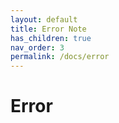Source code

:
 ```yaml
---
layout: default
title: Error Note
has_children: true
nav_order: 3
permalink: /docs/error
---
```


# Error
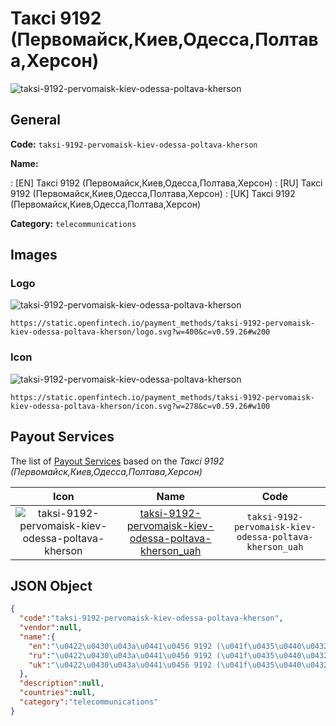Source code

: 
# Таксі 9192 (Первомайск,Киев,Одесса,Полтава,Херсон) 
![taksi-9192-pervomaisk-kiev-odessa-poltava-kherson](https://static.openfintech.io/payment_methods/taksi-9192-pervomaisk-kiev-odessa-poltava-kherson/logo.svg?w=400&c=v0.59.26#w200)  

## General 
**Code:** `taksi-9192-pervomaisk-kiev-odessa-poltava-kherson` 
 
**Name:** 
 
:	[EN] Таксі 9192 (Первомайск,Киев,Одесса,Полтава,Херсон) 
:	[RU] Таксі 9192 (Первомайск,Киев,Одесса,Полтава,Херсон) 
:	[UK] Таксі 9192 (Первомайск,Киев,Одесса,Полтава,Херсон) 
 
**Category:** `telecommunications` 
 

## Images 

### Logo 
![taksi-9192-pervomaisk-kiev-odessa-poltava-kherson](https://static.openfintech.io/payment_methods/taksi-9192-pervomaisk-kiev-odessa-poltava-kherson/logo.svg?w=400&c=v0.59.26#w200)  

```
https://static.openfintech.io/payment_methods/taksi-9192-pervomaisk-kiev-odessa-poltava-kherson/logo.svg?w=400&c=v0.59.26#w200
```  

### Icon 
![taksi-9192-pervomaisk-kiev-odessa-poltava-kherson](https://static.openfintech.io/payment_methods/taksi-9192-pervomaisk-kiev-odessa-poltava-kherson/icon.svg?w=278&c=v0.59.26#w100)  

```
https://static.openfintech.io/payment_methods/taksi-9192-pervomaisk-kiev-odessa-poltava-kherson/icon.svg?w=278&c=v0.59.26#w100
```  

## Payout Services 
 
The list of [Payout Services](/payout-services/) based on the _Таксі 9192 (Первомайск,Киев,Одесса,Полтава,Херсон)_ 

|Icon|Name|Code| 
|:---:|:---:|:---:| 
|![taksi-9192-pervomaisk-kiev-odessa-poltava-kherson](https://static.openfintech.io/payout_methods/taksi-9192-pervomaisk-kiev-odessa-poltava-kherson/icon.svg?w=278&c=v0.59.26#w40) |[taksi-9192-pervomaisk-kiev-odessa-poltava-kherson_uah](/payout-services/taksi-9192-pervomaisk-kiev-odessa-poltava-kherson_uah/)|`taksi-9192-pervomaisk-kiev-odessa-poltava-kherson_uah`| 
 

## JSON Object 

```json
{
  "code":"taksi-9192-pervomaisk-kiev-odessa-poltava-kherson",
  "vendor":null,
  "name":{
    "en":"\u0422\u0430\u043a\u0441\u0456 9192 (\u041f\u0435\u0440\u0432\u043e\u043c\u0430\u0439\u0441\u043a,\u041a\u0438\u0435\u0432,\u041e\u0434\u0435\u0441\u0441\u0430,\u041f\u043e\u043b\u0442\u0430\u0432\u0430,\u0425\u0435\u0440\u0441\u043e\u043d)",
    "ru":"\u0422\u0430\u043a\u0441\u0456 9192 (\u041f\u0435\u0440\u0432\u043e\u043c\u0430\u0439\u0441\u043a,\u041a\u0438\u0435\u0432,\u041e\u0434\u0435\u0441\u0441\u0430,\u041f\u043e\u043b\u0442\u0430\u0432\u0430,\u0425\u0435\u0440\u0441\u043e\u043d)",
    "uk":"\u0422\u0430\u043a\u0441\u0456 9192 (\u041f\u0435\u0440\u0432\u043e\u043c\u0430\u0439\u0441\u043a,\u041a\u0438\u0435\u0432,\u041e\u0434\u0435\u0441\u0441\u0430,\u041f\u043e\u043b\u0442\u0430\u0432\u0430,\u0425\u0435\u0440\u0441\u043e\u043d)"
  },
  "description":null,
  "countries":null,
  "category":"telecommunications"
}
```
• • • •
Each line of the data above should be reproduced without alteration, and no picture should appear in the copy.

Source code

:
 ```yaml
---
layout: default
title: Error Note
has_children: true
nav_order: 3
permalink: /docs/error
---
```


# Error
Source code

: 
# Таксі 9192 (Первомайск,Киев,Одесса,Полтава,Херсон) 
![taksi-9192-pervomaisk-kiev-odessa-poltava-kherson](https://static.openfintech.io/payment_methods/taksi-9192-pervomaisk-kiev-odessa-poltava-kherson/logo.svg?w=400&c=v0.59.26#w200)  

## General 
**Code:** `taksi-9192-pervomaisk-kiev-odessa-poltava-kherson` 
 
**Name:** 
 
:	[EN] Таксі 9192 (Первомайск,Киев,Одесса,Полтава,Херсон) 
:	[RU] Таксі 9192 (Первомайск,Киев,Одесса,Полтава,Херсон) 
:	[UK] Таксі 9192 (Первомайск,Киев,Одесса,Полтава,Херсон) 
 
**Category:** `telecommunications` 
 

## Images 

### Logo 
![taksi-9192-pervomaisk-kiev-odessa-poltava-kherson](https://static.openfintech.io/payment_methods/taksi-9192-pervomaisk-kiev-odessa-poltava-kherson/logo.svg?w=400&c=v0.59.26#w200)  

```
https://static.openfintech.io/payment_methods/taksi-9192-pervomaisk-kiev-odessa-poltava-kherson/logo.svg?w=400&c=v0.59.26#w200
```  

### Icon 
![taksi-9192-pervomaisk-kiev-odessa-poltava-kherson](https://static.openfintech.io/payment_methods/taksi-9192-pervomaisk-kiev-odessa-poltava-kherson/icon.svg?w=278&c=v0.59.26#w100)  

```
https://static.openfintech.io/payment_methods/taksi-9192-pervomaisk-kiev-odessa-poltava-kherson/icon.svg?w=278&c=v0.59.26#w100
```  

## Payout Services 
 
The list of [Payout Services](/payout-services/) based on the _Таксі 9192 (Первомайск,Киев,Одесса,Полтава,Херсон)_ 

|Icon|Name|Code| 
|:---:|:---:|:---:| 
|![taksi-9192-pervomaisk-kiev-odessa-poltava-kherson](https://static.openfintech.io/payout_methods/taksi-9192-pervomaisk-kiev-odessa-poltava-kherson/icon.svg?w=278&c=v0.59.26#w40) |[taksi-9192-pervomaisk-kiev-odessa-poltava-kherson_uah](/payout-services/taksi-9192-pervomaisk-kiev-odessa-poltava-kherson_uah/)|`taksi-9192-pervomaisk-kiev-odessa-poltava-kherson_uah`| 
 

## JSON Object 

```json
{
  "code":"taksi-9192-pervomaisk-kiev-odessa-poltava-kherson",
  "vendor":null,
  "name":{
    "en":"\u0422\u0430\u043a\u0441\u0456 9192 (\u041f\u0435\u0440\u0432\u043e\u043c\u0430\u0439\u0441\u043a,\u041a\u0438\u0435\u0432,\u041e\u0434\u0435\u0441\u0441\u0430,\u041f\u043e\u043b\u0442\u0430\u0432\u0430,\u0425\u0435\u0440\u0441\u043e\u043d)",
    "ru":"\u0422\u0430\u043a\u0441\u0456 9192 (\u041f\u0435\u0440\u0432\u043e\u043c\u0430\u0439\u0441\u043a,\u041a\u0438\u0435\u0432,\u041e\u0434\u0435\u0441\u0441\u0430,\u041f\u043e\u043b\u0442\u0430\u0432\u0430,\u0425\u0435\u0440\u0441\u043e\u043d)",
    "uk":"\u0422\u0430\u043a\u0441\u0456 9192 (\u041f\u0435\u0440\u0432\u043e\u043c\u0430\u0439\u0441\u043a,\u041a\u0438\u0435\u0432,\u041e\u0434\u0435\u0441\u0441\u0430,\u041f\u043e\u043b\u0442\u0430\u0432\u0430,\u0425\u0435\u0440\u0441\u043e\u043d)"
  },
  "description":null,
  "countries":null,
  "category":"telecommunications"
}
```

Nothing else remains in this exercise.